Wiesn-Lieder in der Glücks-Ecke
So heißt die Ausstellung auch „Vorstadtstenz und Wiesnbraut“. Dazu wird man schon im Foyer-Treppenhaus empfangen von einer Fotografie von 1928: Eine Frau, die einsam vor der Holzgerüstkonstruktion einer Achterbahn steht und von Trauer durchdrungen scheint: „Das Oktoberfest ist ja selbst eine Achterbahnfahrt der Gefühle“, erklärt Kuratorin Elisabeth Tworek die Idee zur Ausstellung.

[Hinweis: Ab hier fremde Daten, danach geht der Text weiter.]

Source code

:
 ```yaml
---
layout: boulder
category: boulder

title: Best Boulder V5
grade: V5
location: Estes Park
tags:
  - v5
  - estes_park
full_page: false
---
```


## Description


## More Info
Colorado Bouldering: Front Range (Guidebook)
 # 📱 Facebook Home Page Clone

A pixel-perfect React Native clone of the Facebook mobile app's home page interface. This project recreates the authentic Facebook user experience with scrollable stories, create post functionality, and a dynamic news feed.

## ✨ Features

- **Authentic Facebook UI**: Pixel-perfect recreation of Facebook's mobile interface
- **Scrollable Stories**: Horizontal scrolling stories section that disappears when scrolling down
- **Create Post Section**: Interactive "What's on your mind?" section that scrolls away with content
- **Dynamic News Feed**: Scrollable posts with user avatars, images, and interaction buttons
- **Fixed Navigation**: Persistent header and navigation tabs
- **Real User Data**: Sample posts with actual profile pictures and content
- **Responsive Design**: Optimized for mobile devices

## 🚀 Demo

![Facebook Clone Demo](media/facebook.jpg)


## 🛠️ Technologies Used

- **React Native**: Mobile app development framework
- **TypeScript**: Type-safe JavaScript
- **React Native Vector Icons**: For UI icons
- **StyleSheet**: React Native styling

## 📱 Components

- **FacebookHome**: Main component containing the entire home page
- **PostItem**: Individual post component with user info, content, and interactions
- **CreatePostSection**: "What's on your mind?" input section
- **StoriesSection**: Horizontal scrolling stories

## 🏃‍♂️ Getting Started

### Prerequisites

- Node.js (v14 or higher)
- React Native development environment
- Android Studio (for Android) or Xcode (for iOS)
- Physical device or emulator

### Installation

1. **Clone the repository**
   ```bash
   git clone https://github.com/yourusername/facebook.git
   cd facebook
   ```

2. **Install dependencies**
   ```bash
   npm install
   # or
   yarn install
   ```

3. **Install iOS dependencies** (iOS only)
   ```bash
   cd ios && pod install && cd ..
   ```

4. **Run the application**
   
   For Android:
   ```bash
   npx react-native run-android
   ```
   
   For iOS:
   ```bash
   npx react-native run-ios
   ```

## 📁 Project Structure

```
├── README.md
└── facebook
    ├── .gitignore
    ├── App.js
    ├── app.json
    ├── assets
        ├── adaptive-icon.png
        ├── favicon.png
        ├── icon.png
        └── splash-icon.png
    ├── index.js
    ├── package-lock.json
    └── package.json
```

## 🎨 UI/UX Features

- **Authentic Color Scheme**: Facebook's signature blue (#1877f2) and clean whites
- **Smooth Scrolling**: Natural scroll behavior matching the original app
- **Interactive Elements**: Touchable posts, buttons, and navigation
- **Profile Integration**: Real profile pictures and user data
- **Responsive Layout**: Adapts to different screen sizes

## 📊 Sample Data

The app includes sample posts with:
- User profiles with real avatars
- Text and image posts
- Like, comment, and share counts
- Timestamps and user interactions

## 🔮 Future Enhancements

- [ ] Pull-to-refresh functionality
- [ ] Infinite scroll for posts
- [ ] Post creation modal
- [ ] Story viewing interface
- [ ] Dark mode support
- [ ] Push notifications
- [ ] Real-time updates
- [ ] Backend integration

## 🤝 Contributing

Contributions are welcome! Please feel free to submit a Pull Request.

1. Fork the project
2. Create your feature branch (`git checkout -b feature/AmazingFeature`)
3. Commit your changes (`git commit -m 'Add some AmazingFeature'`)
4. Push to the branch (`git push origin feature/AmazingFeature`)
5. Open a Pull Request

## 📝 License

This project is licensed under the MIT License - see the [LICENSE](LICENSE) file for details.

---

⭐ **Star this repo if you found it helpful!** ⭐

So gibt es eben auch eine kleine Glücks-Ecke, einem Schießstand nachempfunden, in der man alle Wiesnlieder hören kann, die schon in Ödön von Horvaths Wiesn-Tragödie „Kasimir und Karoline“ vorkommen. „Egal ob Horvath, Brecht oder Achternbusch oder Kroetz: Alle haben gewusst, wenn es den Menschen schlecht geht, entsteht eine gesellschaftliche Stimmung, die in die politische Katastrophe führen kann“, sagt Tworek neben dem Bild, auf dem man Brecht zusammen mit Valentin eine Volkssänger-Mortitaten-Bude auf der Wiesn betreiben sieht. In der Nähe hängt ein Bild mit großem Steckerlfisch-Grill: Die Menschen sind im makaberen Sinne nur Schaulustige – es sind verarmte Hungernde in der Wirtschaftskrise 1930.
Auf der Bierbank sind alle gleich
Aber weil das Oktoberfest alles in allem doch eine klassenlose – auf der Bierbank sind alle gleich – und heitere Angelegenheit bleibt, zieht sich durch die Räume eine Leuchtgirlanden-Kette wie eine Achterbahn, schreiben Schriftsteller über den Jahrmarkt der Exotik und der Erotik auf dieser „Monster-Kirmes, wo eine trotzig fidele Volkshaftigkeit ihre Saturnalien“ feiert, wie Thomas Mann – den man sich schwerlich auf der Wiesn vorstellen kann – schreibt. Während sein Sohn Klaus hier Männer („einen Bonzo-Typ“) anquatscht, wie seinem Tagebuch in der Vitrine zu entnehmen ist, das erst jetzt, 60 Jahre nach seinem Tod, öffentlich gemacht werden darf.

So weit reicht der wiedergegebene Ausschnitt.